Starwood is one of the world’s biggest players in residential and commercial real estate, and over the past year it’s been under pressure, facing redemption requests from investors in some non-public funds and even defaulting on a $212.5 million mortgage for an Atlanta office tower earlier this month.
Sternlicht warned that his firm isn’t alone when it comes to these issues, noting that office real estate owners, in particular, are suffering amid high vacancy rates. Two of Starwood’s biggest corporate landlord peers, Blackstone and Brookfield Asset Management, have stopped making payments on some offices with high vacancy rates amid the work-from-home trend, Bloomberg reported.
Sternlicht argued this is evidence the office sector will be split into haves and have-nots in the coming years—and many have-nots may go out of business.
“The nice buildings will stay rented and my guess is at pretty good rates. And the B and C stuff is going to be — maybe fields of grain or something. It’ll be very pretty. We’ll have all these little mid-block parks in New York City because there won’t be anything else to do with those buildings,” he said.

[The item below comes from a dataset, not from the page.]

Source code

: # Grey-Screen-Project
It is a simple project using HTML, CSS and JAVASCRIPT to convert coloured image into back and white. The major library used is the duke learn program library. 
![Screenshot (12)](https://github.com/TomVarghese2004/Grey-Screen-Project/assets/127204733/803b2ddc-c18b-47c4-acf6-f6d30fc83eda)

It’s not just Sternlicht who is worried about commercial real estate and the future of offices. Morgan Stanley has warned that the ongoing CRE crash could be worse for the sector than what was seen during the Global Financial Crisis of 2008. And Capital Economics thinks the CRE nightmare is going to be so dark that office values won’t recover until 2040.
To their point, the amount of distressed office real estate assets shot up 36% in the second quarter to $24.8 billion, according to MSCI Real Assets—the first time since 2018 that hotels or retail didn’t take the top spot for most distressed. And with an estimated $1.4 trillion in commercial real estate debt coming due by the end of 2024, some CRE execs have warned an “apocalyptical” downturn is coming as borrowers are forced to refinance amid higher interest rates.
Another banking nightmare?
If the commercial real estate sector does continue to crack, Sternlicht warned that, coupled with rising interest rates, it could spark another round of regional bank failures like was seen in March with Silicon Valley Bank and Signature Bank.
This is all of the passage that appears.